1. A method for processing a biological fluid using a processing system having a first biological fluid container containing a quantity of biological fluid, a first biological fluid receiving container downstream of said first biological fluid container precharged with a quantity of gas sufficient to drain the system, and a functional biomedical device in fluid communication with the first biological fluid container and the first biological fluid receiving container, the method comprising:
a) causing the precharge of gas to be transferred from the first biological fluid receiving container to the first biological fluid container; and
b) passing the biological fluid from the first biological fluid container, through the functional biomedical device.
2. A method for processing a leukocyte containing biological fluid using a leukocyte reduction system having a first biological fluid container containing a quantity of a leukocyte containing biological fluid, a first biological fluid receiving container downstream of said first biological fluid container precharged with a quantity of gas sufficient to drain the system, and a leukocyte reduction device in fluid communication with the first biological fluid container and the first biological fluid receiving container, the method comprising:
a) causing the precharge of gas to be transferred from the first biological fluid receiving container to the first biological fluid container; and
b) passing the leukocyte containing biological fluid from the first biological fluid container, through the leukocyte reduction device.

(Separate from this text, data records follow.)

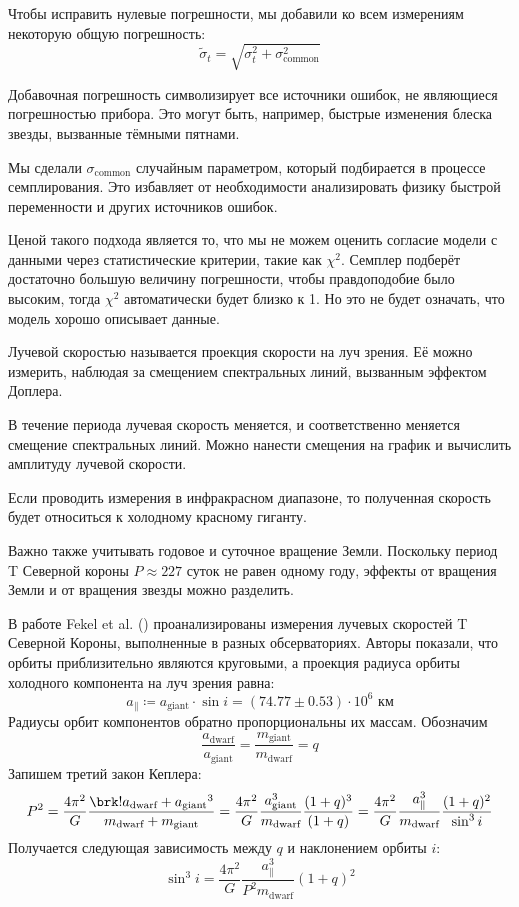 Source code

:Чтобы исправить нулевые погрешности, мы добавили ко всем измерениям некоторую общую погрешность:
\[
\tilde \sigma_t = \sqrt{\sigma_t^2 + \sigma_\text{common}^2}
\]

Добавочная погрешность символизирует все источники ошибок, не являющиеся погрешностью прибора. Это могут быть, например, быстрые изменения блеска звезды, вызванные тёмными пятнами.

Мы сделали $\sigma_\text{common}$ случайным параметром, который подбирается в процессе семплирования. Это избавляет от необходимости анализировать физику быстрой переменности и других источников ошибок.

Ценой такого подхода является то, что мы не можем оценить согласие модели с данными через статистические критерии, такие как $\chi^2$. Семплер подберёт достаточно большую величину погрешности, чтобы правдоподобие было высоким, тогда $\chi^2$ автоматически будет близко к 1. Но это не будет означать, что модель хорошо описывает данные.



Лучевой скоростью называется проекция скорости на луч зрения. Её можно измерить, наблюдая за смещением спектральных линий, вызванным эффектом Доплера.

В течение периода лучевая скорость меняется, и соответственно меняется смещение спектральных линий. Можно нанести смещения на график и вычислить амплитуду лучевой скорости.


Если проводить измерения в инфракрасном диапазоне, то полученная скорость будет относиться к холодному красному гиганту.

Важно также учитывать годовое и суточное вращение Земли. Поскольку период T Северной короны $P \approx 227$ суток не равен одному году, эффекты от вращения Земли и от вращения звезды можно разделить.



В работе Fekel et al. (\citeyear{RadialVelocities}) проанализированы измерения лучевых скоростей T Северной Короны, выполненные в разных обсерваториях. Авторы показали, что орбиты приблизительно являются круговыми, а проекция радиуса орбиты холодного компонента на луч зрения равна:
\[
a_\| \coloneq a_\text{giant} \cdot \sin i = (74.77 \pm 0.53) \cdot 10^6 \text{ км}
\]
%
%
Радиусы орбит компонентов обратно пропорциональны их массам. Обозначим
\[
\frac{a_\text{dwarf}}{a_\text{giant}} = \frac{m_\text{giant}}{m_\text{dwarf}} = q
\]
Запишем третий закон Кеплера:
\[
P^2 = \frac{4\pi^2}{G} \frac{\brk!{a_\text{dwarf} + a_\text{giant}}^3}{m_\text{dwarf} + m_\text{giant}}
= \frac{4\pi^2}{G} \frac{a_\text{giant}^3}{m_\text{dwarf}} \frac{(1 + q)^3}{(1 + q)}
= \frac{4\pi^2}{G} \frac{a_\|^3}{m_\text{dwarf}} \frac{(1 + q)^2}{\sin^3 i}
\]
Получается следующая зависимость между $q$ и наклонением орбиты $i$:
\[
\sin^3 i = \frac{4\pi^2}{G} \frac{a_\|^3}{P^2 m_\text{dwarf}} (1 + q)^2
\]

3. A method for processing a biological fluid comprising:
a) passing a predetermined quantity of gas from a first biological fluid receiving container through a leukocyte reduction device into a first biological fluid container containing a leukocyte rich biological fluid; and
b) passing the leukocyte rich biological fluid from the first biological fluid container, through the leukocyte reduction device, into the first biological fluid receiving container.
4. A prechargable fluid filtration apparatus comprising:
a) a functional biomedical device having an inlet and an outlet and a porous medium interposed between the inlet and the outlet;
b) a first tubing connected at one end in fluid communication with the inlet of the functional biomedical device;
c) a second tubing connected at one end in fluid communication with the outlet of the functional biomedical device;
d) a first biological fluid receiving container connected in fluid communication with the other end of the second tubing; and
e) a precharge of gas in the first biological fluid receiving container sufficient to drain the system.
5. The system defined in claim 4 further comprising:
a) at least one sampling tubing having at least a first end and a second end and being connected at the first end in fluid communication with the precharge of gas in the first biological fluid container, and closed at the second end.
6. The system defined in claim 4 further comprising:
a) at least one sampling tubing having at least a first end and a second end and connected at the first end in fluid communication with the precharge of gas in the first biological fluid container, and closed at the second end by a closable vent.
7. The system defined in claim 4 further comprising:
a) at least one satellite bag; and
b) at least one third tubing having at least a first end and a second end and connected at the first end in fluid communication with the interior of the at least one first biological fluid receiving container, and at the second end with the interior of the at least one satellite bag.
8. The system defined in claim 7, further comprising:
a) a receiving bag cannula interposed between the first end of the at least one third tubing and the first biological fluid receiving container.
9. The system defined in claim 7, further comprising:
a) a receiving bag cannula interposed between the second end of the at least one third tubing and the at least one satellite bag.
10. The system defined in claim 7 further comprising:
a) a receiving bag cannula interposed between the second end of the at least one second tubing and the first biological fluid receiving container.
11. The system defined in claim 8 further comprising:
a) a second receiving bag cannula interposed between the second end of the at least one second tubing and the first biological fluid receiving container.
12. The system defined in claim 9 further comprising:
a) a second receiving bag cannula interposed between the second end of the at least one second tubing and the first biological fluid receiving container.
13. The system defined in claim 10 further comprising:
a) a spike connected at the first end of the at least one first tubing.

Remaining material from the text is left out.